INPUT MATERIAL section start

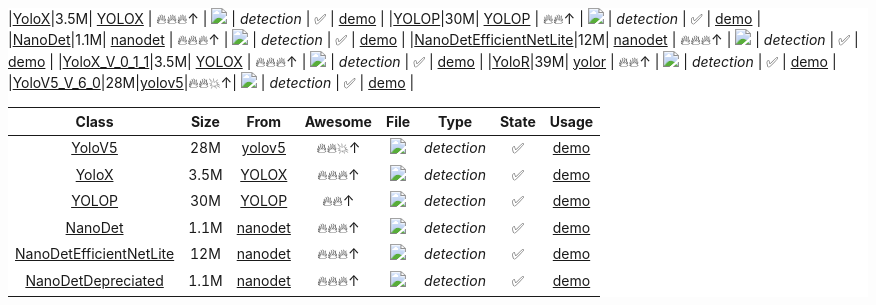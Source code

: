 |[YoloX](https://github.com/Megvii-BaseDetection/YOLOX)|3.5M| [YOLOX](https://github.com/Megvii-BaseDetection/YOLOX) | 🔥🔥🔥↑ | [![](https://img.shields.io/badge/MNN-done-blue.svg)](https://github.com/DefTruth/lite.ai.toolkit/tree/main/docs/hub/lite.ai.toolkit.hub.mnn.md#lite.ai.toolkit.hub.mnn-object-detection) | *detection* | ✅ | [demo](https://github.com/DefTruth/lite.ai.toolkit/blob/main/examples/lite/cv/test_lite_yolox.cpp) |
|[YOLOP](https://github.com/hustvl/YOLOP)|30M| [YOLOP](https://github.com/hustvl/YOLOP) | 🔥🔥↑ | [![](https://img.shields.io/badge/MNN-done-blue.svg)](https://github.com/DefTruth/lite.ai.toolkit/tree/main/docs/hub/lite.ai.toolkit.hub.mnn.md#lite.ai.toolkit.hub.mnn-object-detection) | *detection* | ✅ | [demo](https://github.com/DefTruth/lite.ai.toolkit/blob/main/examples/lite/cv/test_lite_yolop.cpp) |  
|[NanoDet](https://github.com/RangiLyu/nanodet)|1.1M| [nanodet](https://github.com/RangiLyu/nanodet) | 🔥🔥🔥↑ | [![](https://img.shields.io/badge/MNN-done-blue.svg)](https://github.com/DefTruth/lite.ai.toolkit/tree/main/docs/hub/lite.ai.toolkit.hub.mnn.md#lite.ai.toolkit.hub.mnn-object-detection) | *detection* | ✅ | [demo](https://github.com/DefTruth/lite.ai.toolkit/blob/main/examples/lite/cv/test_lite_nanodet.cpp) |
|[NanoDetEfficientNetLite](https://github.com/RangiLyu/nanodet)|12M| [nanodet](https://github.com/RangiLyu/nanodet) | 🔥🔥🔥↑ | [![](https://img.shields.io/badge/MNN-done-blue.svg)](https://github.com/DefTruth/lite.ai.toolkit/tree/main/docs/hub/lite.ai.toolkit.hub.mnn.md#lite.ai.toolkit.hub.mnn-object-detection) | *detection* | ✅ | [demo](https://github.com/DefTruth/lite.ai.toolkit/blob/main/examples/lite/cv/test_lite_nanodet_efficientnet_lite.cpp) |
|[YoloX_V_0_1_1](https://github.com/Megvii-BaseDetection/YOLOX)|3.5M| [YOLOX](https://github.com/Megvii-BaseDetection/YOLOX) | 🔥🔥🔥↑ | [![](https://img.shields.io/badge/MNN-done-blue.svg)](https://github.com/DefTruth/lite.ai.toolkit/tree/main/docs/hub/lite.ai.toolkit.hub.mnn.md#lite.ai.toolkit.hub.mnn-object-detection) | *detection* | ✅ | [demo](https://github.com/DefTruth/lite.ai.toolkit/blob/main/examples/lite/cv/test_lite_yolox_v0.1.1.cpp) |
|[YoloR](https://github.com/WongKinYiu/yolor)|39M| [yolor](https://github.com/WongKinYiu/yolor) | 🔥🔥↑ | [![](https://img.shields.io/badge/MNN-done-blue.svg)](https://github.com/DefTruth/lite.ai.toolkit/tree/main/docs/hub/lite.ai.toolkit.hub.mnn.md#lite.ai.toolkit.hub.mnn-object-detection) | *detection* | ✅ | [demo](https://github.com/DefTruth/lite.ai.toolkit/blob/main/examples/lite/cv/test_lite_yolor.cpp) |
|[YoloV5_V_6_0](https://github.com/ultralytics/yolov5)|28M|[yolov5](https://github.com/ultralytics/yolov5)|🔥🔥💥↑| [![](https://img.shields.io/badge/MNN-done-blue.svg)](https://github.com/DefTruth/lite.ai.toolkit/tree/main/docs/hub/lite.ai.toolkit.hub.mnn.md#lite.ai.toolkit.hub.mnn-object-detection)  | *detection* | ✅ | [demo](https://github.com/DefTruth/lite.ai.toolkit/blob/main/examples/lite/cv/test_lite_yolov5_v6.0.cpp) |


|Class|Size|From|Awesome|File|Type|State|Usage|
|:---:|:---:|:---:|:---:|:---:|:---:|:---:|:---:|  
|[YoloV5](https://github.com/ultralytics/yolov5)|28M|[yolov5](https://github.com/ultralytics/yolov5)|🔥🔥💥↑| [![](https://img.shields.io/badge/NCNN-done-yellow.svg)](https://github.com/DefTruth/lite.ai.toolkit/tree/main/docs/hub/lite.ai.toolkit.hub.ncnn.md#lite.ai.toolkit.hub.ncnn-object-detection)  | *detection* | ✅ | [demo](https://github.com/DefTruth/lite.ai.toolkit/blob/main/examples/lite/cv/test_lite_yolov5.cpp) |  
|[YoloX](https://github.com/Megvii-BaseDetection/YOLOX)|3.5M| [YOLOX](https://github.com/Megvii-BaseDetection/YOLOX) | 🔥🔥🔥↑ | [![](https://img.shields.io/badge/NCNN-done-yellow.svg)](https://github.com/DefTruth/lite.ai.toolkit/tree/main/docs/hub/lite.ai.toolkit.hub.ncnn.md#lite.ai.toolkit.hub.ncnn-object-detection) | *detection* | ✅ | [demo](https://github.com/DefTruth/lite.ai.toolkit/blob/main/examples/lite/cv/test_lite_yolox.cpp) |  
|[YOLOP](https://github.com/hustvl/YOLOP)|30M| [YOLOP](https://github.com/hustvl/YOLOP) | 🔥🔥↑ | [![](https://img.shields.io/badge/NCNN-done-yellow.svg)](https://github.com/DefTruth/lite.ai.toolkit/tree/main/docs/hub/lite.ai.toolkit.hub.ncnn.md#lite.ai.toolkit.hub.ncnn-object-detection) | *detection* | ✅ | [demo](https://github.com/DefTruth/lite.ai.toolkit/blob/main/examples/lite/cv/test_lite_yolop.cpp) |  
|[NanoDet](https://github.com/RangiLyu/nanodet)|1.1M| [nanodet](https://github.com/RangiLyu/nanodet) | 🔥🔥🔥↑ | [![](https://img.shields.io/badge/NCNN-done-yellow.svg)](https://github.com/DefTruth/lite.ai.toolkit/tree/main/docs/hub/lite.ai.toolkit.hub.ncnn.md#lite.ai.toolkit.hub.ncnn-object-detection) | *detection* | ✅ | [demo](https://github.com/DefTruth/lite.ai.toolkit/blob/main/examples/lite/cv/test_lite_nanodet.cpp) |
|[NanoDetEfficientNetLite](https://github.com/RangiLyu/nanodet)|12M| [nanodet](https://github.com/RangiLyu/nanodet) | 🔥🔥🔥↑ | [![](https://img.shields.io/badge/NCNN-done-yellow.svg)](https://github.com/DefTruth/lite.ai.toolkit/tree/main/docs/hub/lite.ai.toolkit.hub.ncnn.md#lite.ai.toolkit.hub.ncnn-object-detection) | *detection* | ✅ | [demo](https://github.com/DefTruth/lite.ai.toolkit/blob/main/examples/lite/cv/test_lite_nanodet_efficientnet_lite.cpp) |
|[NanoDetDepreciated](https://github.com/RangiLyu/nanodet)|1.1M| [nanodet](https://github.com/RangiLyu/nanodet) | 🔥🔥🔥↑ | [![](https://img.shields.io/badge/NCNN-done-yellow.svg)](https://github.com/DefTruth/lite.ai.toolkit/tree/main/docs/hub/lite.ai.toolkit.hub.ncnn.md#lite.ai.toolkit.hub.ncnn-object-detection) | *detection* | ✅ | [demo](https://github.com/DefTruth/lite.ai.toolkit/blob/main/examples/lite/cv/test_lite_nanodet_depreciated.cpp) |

INPUT MATERIAL section end

» YOUR INSTRUCTIONS:
Repeat the data exactly as written, but without the pictures.

» EXERCISE ANSWER:
Source code

: |[YoloX](https://github.com/Megvii-BaseDetection/YOLOX)|3.5M| [YOLOX](https://github.com/Megvii-BaseDetection/YOLOX) | 🔥🔥🔥↑ | [![](https://img.shields.io/badge/MNN-done-blue.svg)](https://github.com/DefTruth/lite.ai.toolkit/tree/main/docs/hub/lite.ai.toolkit.hub.mnn.md#lite.ai.toolkit.hub.mnn-object-detection) | *detection* | ✅ | [demo](https://github.com/DefTruth/lite.ai.toolkit/blob/main/examples/lite/cv/test_lite_yolox.cpp) |
|[YOLOP](https://github.com/hustvl/YOLOP)|30M| [YOLOP](https://github.com/hustvl/YOLOP) | 🔥🔥↑ | [![](https://img.shields.io/badge/MNN-done-blue.svg)](https://github.com/DefTruth/lite.ai.toolkit/tree/main/docs/hub/lite.ai.toolkit.hub.mnn.md#lite.ai.toolkit.hub.mnn-object-detection) | *detection* | ✅ | [demo](https://github.com/DefTruth/lite.ai.toolkit/blob/main/examples/lite/cv/test_lite_yolop.cpp) |  
|[NanoDet](https://github.com/RangiLyu/nanodet)|1.1M| [nanodet](https://github.com/RangiLyu/nanodet) | 🔥🔥🔥↑ | [![](https://img.shields.io/badge/MNN-done-blue.svg)](https://github.com/DefTruth/lite.ai.toolkit/tree/main/docs/hub/lite.ai.toolkit.hub.mnn.md#lite.ai.toolkit.hub.mnn-object-detection) | *detection* | ✅ | [demo](https://github.com/DefTruth/lite.ai.toolkit/blob/main/examples/lite/cv/test_lite_nanodet.cpp) |
|[NanoDetEfficientNetLite](https://github.com/RangiLyu/nanodet)|12M| [nanodet](https://github.com/RangiLyu/nanodet) | 🔥🔥🔥↑ | [![](https://img.shields.io/badge/MNN-done-blue.svg)](https://github.com/DefTruth/lite.ai.toolkit/tree/main/docs/hub/lite.ai.toolkit.hub.mnn.md#lite.ai.toolkit.hub.mnn-object-detection) | *detection* | ✅ | [demo](https://github.com/DefTruth/lite.ai.toolkit/blob/main/examples/lite/cv/test_lite_nanodet_efficientnet_lite.cpp) |
|[YoloX_V_0_1_1](https://github.com/Megvii-BaseDetection/YOLOX)|3.5M| [YOLOX](https://github.com/Megvii-BaseDetection/YOLOX) | 🔥🔥🔥↑ | [![](https://img.shields.io/badge/MNN-done-blue.svg)](https://github.com/DefTruth/lite.ai.toolkit/tree/main/docs/hub/lite.ai.toolkit.hub.mnn.md#lite.ai.toolkit.hub.mnn-object-detection) | *detection* | ✅ | [demo](https://github.com/DefTruth/lite.ai.toolkit/blob/main/examples/lite/cv/test_lite_yolox_v0.1.1.cpp) |
|[YoloR](https://github.com/WongKinYiu/yolor)|39M| [yolor](https://github.com/WongKinYiu/yolor) | 🔥🔥↑ | [![](https://img.shields.io/badge/MNN-done-blue.svg)](https://github.com/DefTruth/lite.ai.toolkit/tree/main/docs/hub/lite.ai.toolkit.hub.mnn.md#lite.ai.toolkit.hub.mnn-object-detection) | *detection* | ✅ | [demo](https://github.com/DefTruth/lite.ai.toolkit/blob/main/examples/lite/cv/test_lite_yolor.cpp) |
|[YoloV5_V_6_0](https://github.com/ultralytics/yolov5)|28M|[yolov5](https://github.com/ultralytics/yolov5)|🔥🔥💥↑| [![](https://img.shields.io/badge/MNN-done-blue.svg)](https://github.com/DefTruth/lite.ai.toolkit/tree/main/docs/hub/lite.ai.toolkit.hub.mnn.md#lite.ai.toolkit.hub.mnn-object-detection)  | *detection* | ✅ | [demo](https://github.com/DefTruth/lite.ai.toolkit/blob/main/examples/lite/cv/test_lite_yolov5_v6.0.cpp) |


|Class|Size|From|Awesome|File|Type|State|Usage|
|:---:|:---:|:---:|:---:|:---:|:---:|:---:|:---:|  
|[YoloV5](https://github.com/ultralytics/yolov5)|28M|[yolov5](https://github.com/ultralytics/yolov5)|🔥🔥💥↑| [![](https://img.shields.io/badge/NCNN-done-yellow.svg)](https://github.com/DefTruth/lite.ai.toolkit/tree/main/docs/hub/lite.ai.toolkit.hub.ncnn.md#lite.ai.toolkit.hub.ncnn-object-detection)  | *detection* | ✅ | [demo](https://github.com/DefTruth/lite.ai.toolkit/blob/main/examples/lite/cv/test_lite_yolov5.cpp) |  
|[YoloX](https://github.com/Megvii-BaseDetection/YOLOX)|3.5M| [YOLOX](https://github.com/Megvii-BaseDetection/YOLOX) | 🔥🔥🔥↑ | [![](https://img.shields.io/badge/NCNN-done-yellow.svg)](https://github.com/DefTruth/lite.ai.toolkit/tree/main/docs/hub/lite.ai.toolkit.hub.ncnn.md#lite.ai.toolkit.hub.ncnn-object-detection) | *detection* | ✅ | [demo](https://github.com/DefTruth/lite.ai.toolkit/blob/main/examples/lite/cv/test_lite_yolox.cpp) |  
|[YOLOP](https://github.com/hustvl/YOLOP)|30M| [YOLOP](https://github.com/hustvl/YOLOP) | 🔥🔥↑ | [![](https://img.shields.io/badge/NCNN-done-yellow.svg)](https://github.com/DefTruth/lite.ai.toolkit/tree/main/docs/hub/lite.ai.toolkit.hub.ncnn.md#lite.ai.toolkit.hub.ncnn-object-detection) | *detection* | ✅ | [demo](https://github.com/DefTruth/lite.ai.toolkit/blob/main/examples/lite/cv/test_lite_yolop.cpp) |  
|[NanoDet](https://github.com/RangiLyu/nanodet)|1.1M| [nanodet](https://github.com/RangiLyu/nanodet) | 🔥🔥🔥↑ | [![](https://img.shields.io/badge/NCNN-done-yellow.svg)](https://github.com/DefTruth/lite.ai.toolkit/tree/main/docs/hub/lite.ai.toolkit.hub.ncnn.md#lite.ai.toolkit.hub.ncnn-object-detection) | *detection* | ✅ | [demo](https://github.com/DefTruth/lite.ai.toolkit/blob/main/examples/lite/cv/test_lite_nanodet.cpp) |
|[NanoDetEfficientNetLite](https://github.com/RangiLyu/nanodet)|12M| [nanodet](https://github.com/RangiLyu/nanodet) | 🔥🔥🔥↑ | [![](https://img.shields.io/badge/NCNN-done-yellow.svg)](https://github.com/DefTruth/lite.ai.toolkit/tree/main/docs/hub/lite.ai.toolkit.hub.ncnn.md#lite.ai.toolkit.hub.ncnn-object-detection) | *detection* | ✅ | [demo](https://github.com/DefTruth/lite.ai.toolkit/blob/main/examples/lite/cv/test_lite_nanodet_efficientnet_lite.cpp) |
|[NanoDetDepreciated](https://github.com/RangiLyu/nanodet)|1.1M| [nanodet](https://github.com/RangiLyu/nanodet) | 🔥🔥🔥↑ | [![](https://img.shields.io/badge/NCNN-done-yellow.svg)](https://github.com/DefTruth/lite.ai.toolkit/tree/main/docs/hub/lite.ai.toolkit.hub.ncnn.md#lite.ai.toolkit.hub.ncnn-object-detection) | *detection* | ✅ | [demo](https://github.com/DefTruth/lite.ai.toolkit/blob/main/examples/lite/cv/test_lite_nanodet_depreciated.cpp) |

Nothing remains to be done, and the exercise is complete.